● Work instructions
The entries follow. Copy every line in which "phishing" appears.

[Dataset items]

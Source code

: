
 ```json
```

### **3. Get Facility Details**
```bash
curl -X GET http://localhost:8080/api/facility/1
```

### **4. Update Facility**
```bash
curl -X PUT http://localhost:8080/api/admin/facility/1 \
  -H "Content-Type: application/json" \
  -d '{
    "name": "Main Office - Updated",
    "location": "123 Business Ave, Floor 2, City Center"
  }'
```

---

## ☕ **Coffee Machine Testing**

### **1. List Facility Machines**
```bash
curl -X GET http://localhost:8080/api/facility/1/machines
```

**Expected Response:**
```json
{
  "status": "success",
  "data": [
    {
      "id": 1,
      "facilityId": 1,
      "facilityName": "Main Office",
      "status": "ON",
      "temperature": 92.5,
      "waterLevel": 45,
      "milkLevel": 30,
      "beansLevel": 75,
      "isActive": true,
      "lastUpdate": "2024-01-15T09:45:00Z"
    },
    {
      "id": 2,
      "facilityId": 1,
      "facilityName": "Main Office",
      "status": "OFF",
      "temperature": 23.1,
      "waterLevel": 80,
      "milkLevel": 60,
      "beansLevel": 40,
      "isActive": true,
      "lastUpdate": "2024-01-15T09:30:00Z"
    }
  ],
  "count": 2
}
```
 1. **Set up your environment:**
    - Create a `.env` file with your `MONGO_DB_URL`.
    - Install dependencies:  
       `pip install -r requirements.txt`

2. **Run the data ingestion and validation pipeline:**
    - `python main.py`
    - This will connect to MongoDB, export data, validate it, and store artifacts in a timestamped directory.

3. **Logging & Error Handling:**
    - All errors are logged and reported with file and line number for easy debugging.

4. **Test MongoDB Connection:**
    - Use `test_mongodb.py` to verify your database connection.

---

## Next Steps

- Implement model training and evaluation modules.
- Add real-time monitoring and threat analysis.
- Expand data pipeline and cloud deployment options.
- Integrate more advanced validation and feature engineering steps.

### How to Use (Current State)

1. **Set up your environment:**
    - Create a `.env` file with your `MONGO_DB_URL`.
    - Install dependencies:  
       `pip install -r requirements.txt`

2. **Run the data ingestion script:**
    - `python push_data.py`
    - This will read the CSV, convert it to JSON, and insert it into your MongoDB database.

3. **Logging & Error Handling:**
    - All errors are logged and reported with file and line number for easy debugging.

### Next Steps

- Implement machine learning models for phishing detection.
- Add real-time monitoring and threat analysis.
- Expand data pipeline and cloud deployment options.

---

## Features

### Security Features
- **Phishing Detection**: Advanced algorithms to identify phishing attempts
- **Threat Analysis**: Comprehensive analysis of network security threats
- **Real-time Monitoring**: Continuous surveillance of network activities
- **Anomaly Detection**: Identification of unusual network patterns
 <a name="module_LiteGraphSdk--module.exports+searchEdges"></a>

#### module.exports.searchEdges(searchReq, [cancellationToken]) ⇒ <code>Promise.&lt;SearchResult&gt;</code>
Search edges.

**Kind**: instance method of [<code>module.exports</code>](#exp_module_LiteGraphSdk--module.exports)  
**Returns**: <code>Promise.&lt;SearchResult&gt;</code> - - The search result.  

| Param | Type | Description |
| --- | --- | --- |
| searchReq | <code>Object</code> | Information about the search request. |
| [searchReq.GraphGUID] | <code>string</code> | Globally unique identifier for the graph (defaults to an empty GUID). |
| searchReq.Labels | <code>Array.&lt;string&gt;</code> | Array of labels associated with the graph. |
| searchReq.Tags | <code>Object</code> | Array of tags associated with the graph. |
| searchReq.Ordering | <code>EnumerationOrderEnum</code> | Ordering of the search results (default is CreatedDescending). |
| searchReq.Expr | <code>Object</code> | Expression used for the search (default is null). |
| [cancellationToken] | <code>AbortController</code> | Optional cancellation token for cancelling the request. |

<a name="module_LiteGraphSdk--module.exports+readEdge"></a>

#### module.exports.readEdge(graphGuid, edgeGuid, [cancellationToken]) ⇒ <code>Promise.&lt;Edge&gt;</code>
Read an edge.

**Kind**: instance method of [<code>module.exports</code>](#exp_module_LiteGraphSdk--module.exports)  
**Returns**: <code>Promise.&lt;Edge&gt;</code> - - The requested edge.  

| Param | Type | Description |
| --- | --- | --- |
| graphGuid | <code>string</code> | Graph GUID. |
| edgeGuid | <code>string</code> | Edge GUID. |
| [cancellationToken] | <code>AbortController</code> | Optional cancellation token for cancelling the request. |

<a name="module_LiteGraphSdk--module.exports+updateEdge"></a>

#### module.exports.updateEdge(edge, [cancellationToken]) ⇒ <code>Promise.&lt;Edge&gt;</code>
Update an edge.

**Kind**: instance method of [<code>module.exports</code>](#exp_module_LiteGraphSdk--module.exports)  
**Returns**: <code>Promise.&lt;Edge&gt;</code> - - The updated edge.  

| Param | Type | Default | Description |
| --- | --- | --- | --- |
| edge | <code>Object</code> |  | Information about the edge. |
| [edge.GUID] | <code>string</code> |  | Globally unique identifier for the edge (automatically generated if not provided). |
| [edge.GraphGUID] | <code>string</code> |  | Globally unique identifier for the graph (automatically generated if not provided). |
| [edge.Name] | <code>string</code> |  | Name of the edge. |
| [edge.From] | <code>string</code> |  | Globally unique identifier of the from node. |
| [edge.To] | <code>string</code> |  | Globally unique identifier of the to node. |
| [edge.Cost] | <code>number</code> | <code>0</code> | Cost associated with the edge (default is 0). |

● Result
- Implement machine learning models for phishing detection.
- **Phishing Detection**: Advanced algorithms to identify phishing attempts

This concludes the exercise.